Gulf War illnesses and other medically unexplained
physical symptoms in the US.
Zavestoski S, Brown P, McCormick S, Mayer B, D'Ottavi M, Lucove JC.
Department of Sociology, University of San Francisco, 2130 Fulton
Street, 94117-1080, San Francisco, CA, USA
We examine Gulf War illnesses-which include the fatigue, joint pain,
dermatitis, headaches, memory loss, blurred vision, diarrhea, and
other symptoms reported by Gulf War veterans-in relation to other
medically unexplained physical symptoms such as multiple chemical
sensitivity, chronic fatigue syndrome, and fibromyalgia.

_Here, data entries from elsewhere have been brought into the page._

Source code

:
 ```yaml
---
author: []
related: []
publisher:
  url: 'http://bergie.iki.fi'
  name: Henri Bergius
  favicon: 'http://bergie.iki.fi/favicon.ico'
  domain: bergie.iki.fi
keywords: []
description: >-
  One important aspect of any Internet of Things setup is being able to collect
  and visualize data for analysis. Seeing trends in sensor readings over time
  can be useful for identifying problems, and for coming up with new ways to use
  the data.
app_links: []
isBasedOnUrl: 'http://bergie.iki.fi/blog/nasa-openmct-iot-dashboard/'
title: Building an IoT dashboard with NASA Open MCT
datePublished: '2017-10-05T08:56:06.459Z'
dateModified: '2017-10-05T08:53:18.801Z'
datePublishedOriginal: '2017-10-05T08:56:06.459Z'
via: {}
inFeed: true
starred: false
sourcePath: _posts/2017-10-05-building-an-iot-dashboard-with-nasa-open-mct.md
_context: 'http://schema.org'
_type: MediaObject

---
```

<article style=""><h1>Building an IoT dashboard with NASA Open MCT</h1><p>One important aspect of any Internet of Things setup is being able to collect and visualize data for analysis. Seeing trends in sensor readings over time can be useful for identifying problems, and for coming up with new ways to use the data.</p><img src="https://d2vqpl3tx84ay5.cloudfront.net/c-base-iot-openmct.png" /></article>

Our intent is
to examine the diagnosis negotiations involved in these mysterious
diseases, by showing the different forms of legitimacy involved in
such interactions. Factors involved in diagnostic legitimacy are:
diagnostic legitimacy in the medical community, lay acceptance of the
diagnosis, uncertainty in looking for causes, and social mobilization.

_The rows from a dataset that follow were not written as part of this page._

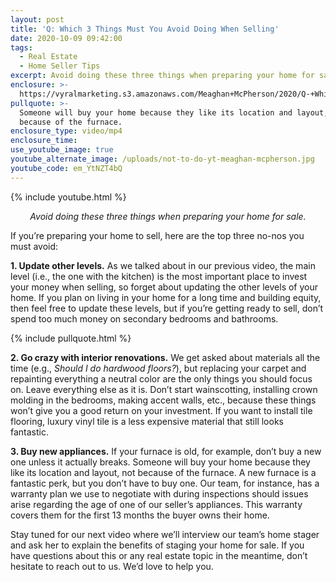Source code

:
 ```yaml
---
layout: post
title: 'Q: Which 3 Things Must You Avoid Doing When Selling'
date: 2020-10-09 09:42:00
tags:
  - Real Estate
  - Home Seller Tips
excerpt: Avoid doing these three things when preparing your home for sale.
enclosure: >-
  https://vyralmarketing.s3.amazonaws.com/Meaghan+McPherson/2020/Q-+Which+3+Things+Must+You+Avoid+Doing+When+Selling.mp4
pullquote: >-
  Someone will buy your home because they like its location and layout, not
  because of the furnace.
enclosure_type: video/mp4
enclosure_time:
use_youtube_image: true
youtube_alternate_image: /uploads/not-to-do-yt-meaghan-mcpherson.jpg
youtube_code: em_YtNZT4bQ
---
```


{% include youtube.html %}

<p style="text-align:center;"><em>Avoid doing these three things when preparing your home for sale.</em></p>

If you’re preparing your home to sell, here are the top three no-nos you must avoid:&nbsp;

**1\. Update other levels.** As we talked about in our previous video, the main level (i.e., the one with the kitchen) is the most important place to invest your money when selling, so forget about updating the other levels of your home. If you plan on living in your home for a long time and building equity, then feel free to update these levels, but if you’re getting ready to sell, don’t spend too much money on secondary bedrooms and bathrooms.&nbsp;

{% include pullquote.html %}

**2\. Go crazy with interior renovations.** We get asked about materials all the time (e.g., *Should I do hardwood floors?*), but replacing your carpet and repainting everything a neutral color are the only things you should focus on. Leave everything else as it is. Don’t start wainscotting, installing crown molding in the bedrooms, making accent walls, etc., because these things won’t give you a good return on your investment. If you want to install tile flooring, luxury vinyl tile is a less expensive material that still looks fantastic.&nbsp;

**3\. Buy new appliances.** If your furnace is old, for example, don’t buy a new one unless it actually breaks. Someone will buy your home because they like its location and layout, not because of the furnace. A new furnace is a fantastic perk, but you don’t have to buy one. Our team, for instance, has a warranty plan we use to negotiate with during inspections should issues arise regarding the age of one of our seller’s appliances. This warranty covers them for the first 13 months the buyer owns their home.&nbsp;

Stay tuned for our next video where we’ll interview our team’s home stager and ask her to explain the benefits of staging your home for sale. If you have questions about this or any real estate topic in the meantime, don’t hesitate to reach out to us. We’d love to help you.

We conclude by noting that research may not be able to find any cause
for these diseases/conditions; hence, it may be necessary to embrace
medical uncertainty, and also to accept patient experience in order to
facilitate diagnosis, treatment, and recovery process. Such a change
can alter patients' expectations and taken-for-granted assumptions
about medicine, and perhaps in turn reduce the frequency with which
dissatisfied individuals form illness groups that mobilize to
challenge what they see as an unresponsive medical system.